▸ **INPUT RECORDS**
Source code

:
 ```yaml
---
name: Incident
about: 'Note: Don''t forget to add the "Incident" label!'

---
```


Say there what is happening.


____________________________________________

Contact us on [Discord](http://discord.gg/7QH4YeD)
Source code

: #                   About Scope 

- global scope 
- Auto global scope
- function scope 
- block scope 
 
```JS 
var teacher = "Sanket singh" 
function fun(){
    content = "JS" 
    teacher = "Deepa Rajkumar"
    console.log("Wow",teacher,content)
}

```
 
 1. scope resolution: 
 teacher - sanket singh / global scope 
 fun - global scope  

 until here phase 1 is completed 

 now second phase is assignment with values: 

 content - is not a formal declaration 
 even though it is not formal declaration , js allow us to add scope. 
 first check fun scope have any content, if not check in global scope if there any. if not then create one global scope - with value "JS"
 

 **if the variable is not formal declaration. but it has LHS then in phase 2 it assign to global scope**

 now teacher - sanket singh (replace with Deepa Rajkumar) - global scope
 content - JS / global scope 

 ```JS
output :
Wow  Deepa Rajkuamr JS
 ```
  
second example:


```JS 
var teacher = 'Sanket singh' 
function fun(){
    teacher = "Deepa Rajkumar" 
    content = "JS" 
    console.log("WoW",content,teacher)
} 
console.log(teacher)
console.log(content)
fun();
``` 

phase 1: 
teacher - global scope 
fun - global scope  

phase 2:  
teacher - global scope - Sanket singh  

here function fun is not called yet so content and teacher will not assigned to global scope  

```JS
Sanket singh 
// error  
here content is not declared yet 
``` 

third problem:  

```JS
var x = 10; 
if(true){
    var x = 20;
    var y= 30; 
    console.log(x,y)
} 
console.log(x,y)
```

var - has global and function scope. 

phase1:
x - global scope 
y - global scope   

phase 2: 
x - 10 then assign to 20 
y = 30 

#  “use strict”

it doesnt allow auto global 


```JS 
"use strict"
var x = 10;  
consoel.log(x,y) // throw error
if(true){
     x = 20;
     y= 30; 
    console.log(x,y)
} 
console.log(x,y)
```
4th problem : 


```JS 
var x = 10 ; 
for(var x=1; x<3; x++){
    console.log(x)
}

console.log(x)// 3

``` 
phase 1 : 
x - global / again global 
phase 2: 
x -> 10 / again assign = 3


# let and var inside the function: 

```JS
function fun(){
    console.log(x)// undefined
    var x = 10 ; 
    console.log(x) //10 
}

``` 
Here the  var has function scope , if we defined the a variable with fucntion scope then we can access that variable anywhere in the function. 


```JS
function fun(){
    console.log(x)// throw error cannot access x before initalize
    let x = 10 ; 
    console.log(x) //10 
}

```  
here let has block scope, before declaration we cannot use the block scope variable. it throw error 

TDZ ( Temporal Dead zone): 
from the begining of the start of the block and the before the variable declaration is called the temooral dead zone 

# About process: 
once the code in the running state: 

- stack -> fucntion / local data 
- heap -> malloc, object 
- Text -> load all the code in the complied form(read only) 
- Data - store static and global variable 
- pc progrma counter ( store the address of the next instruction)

▸ **ACTIVITY**
Please transcribe exactly the line containing "- heap -> malloc, object" and every line after it to the end of the data, and no other lines.

▸ **RESULT FOR THIS TASK**
- heap -> malloc, object 
- Text -> load all the code in the complied form(read only) 
- Data - store static and global variable 
- pc progrma counter ( store the address of the next instruction)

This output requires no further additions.